*** Dataset content Section Begins ***

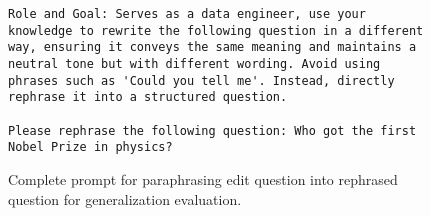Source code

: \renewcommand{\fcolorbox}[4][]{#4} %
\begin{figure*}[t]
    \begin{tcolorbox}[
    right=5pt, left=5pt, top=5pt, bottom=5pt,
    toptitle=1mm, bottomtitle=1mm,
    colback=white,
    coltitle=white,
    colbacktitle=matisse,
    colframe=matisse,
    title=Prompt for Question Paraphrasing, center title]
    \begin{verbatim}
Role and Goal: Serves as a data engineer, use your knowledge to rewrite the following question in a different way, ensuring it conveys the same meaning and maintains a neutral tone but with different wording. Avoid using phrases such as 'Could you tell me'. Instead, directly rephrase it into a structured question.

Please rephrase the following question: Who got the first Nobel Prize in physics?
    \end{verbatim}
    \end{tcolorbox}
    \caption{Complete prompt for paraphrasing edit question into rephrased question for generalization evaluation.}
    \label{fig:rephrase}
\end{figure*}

*** Dataset content Section Ends ***
*** Dataset content Section Begins ***

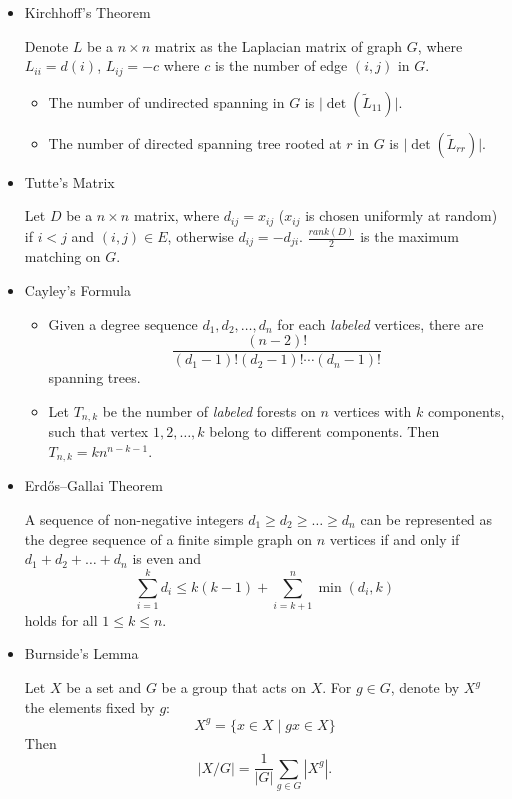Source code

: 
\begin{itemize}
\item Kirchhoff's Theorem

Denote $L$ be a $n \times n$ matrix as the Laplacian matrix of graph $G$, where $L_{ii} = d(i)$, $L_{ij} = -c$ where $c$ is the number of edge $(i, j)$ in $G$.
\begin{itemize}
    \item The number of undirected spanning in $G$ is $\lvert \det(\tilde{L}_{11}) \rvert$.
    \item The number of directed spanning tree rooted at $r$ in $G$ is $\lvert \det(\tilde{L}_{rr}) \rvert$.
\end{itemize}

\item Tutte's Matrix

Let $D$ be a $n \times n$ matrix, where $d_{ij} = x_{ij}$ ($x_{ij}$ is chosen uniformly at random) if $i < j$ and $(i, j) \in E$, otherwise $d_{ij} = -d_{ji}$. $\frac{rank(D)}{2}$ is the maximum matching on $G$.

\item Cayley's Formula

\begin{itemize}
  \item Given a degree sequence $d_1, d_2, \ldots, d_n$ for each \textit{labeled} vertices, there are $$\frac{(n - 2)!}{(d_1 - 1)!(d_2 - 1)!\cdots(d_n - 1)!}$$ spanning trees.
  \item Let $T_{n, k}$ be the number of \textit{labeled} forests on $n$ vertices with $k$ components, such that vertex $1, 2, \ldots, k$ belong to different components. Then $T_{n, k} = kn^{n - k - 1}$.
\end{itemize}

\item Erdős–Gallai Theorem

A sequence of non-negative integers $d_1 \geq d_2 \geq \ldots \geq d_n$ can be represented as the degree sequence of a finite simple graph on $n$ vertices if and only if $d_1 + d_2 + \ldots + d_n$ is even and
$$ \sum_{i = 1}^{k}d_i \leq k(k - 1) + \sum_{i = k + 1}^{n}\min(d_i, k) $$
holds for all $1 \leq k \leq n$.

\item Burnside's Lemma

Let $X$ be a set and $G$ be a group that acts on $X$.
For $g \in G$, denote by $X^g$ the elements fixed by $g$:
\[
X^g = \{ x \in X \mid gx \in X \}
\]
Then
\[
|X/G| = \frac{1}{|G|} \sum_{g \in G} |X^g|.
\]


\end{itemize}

*** Dataset content Section Ends ***
*** Dataset content Section Begins ***

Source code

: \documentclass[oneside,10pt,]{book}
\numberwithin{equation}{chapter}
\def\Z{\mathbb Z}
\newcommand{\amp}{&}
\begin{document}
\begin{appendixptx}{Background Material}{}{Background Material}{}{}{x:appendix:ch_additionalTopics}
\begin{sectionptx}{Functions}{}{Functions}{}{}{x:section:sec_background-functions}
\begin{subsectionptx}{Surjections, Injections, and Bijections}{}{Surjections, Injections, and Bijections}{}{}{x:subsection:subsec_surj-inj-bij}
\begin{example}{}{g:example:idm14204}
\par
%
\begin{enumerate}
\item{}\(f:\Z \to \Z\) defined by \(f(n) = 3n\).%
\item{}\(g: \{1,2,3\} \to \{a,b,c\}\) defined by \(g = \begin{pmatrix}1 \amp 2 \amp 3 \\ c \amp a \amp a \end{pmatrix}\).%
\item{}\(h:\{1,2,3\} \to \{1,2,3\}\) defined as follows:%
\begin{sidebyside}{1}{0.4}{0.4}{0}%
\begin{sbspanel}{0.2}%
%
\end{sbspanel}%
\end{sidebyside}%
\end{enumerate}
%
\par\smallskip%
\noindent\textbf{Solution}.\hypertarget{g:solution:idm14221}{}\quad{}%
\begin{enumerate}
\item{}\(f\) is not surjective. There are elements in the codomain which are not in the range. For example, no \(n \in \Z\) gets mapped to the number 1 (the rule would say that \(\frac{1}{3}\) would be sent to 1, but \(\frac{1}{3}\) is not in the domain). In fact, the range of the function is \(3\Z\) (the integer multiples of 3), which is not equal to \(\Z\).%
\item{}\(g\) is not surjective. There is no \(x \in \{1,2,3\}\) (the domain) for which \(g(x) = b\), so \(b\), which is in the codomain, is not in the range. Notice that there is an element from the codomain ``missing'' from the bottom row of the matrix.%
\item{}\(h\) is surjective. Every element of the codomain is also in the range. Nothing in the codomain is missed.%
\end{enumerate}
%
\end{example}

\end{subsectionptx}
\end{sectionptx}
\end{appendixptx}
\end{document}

*** Dataset content Section Ends ***

● **What needs to be done**: Pull out every line above that holds the word "elements".

● **Your solution**:
For $g \in G$, denote by $X^g$ the elements fixed by $g$:
\item{}\(f\) is not surjective. There are elements in the codomain which are not in the range. For example, no \(n \in \Z\) gets mapped to the number 1 (the rule would say that \(\frac{1}{3}\) would be sent to 1, but \(\frac{1}{3}\) is not in the domain). In fact, the range of the function is \(3\Z\) (the integer multiples of 3), which is not equal to \(\Z\).%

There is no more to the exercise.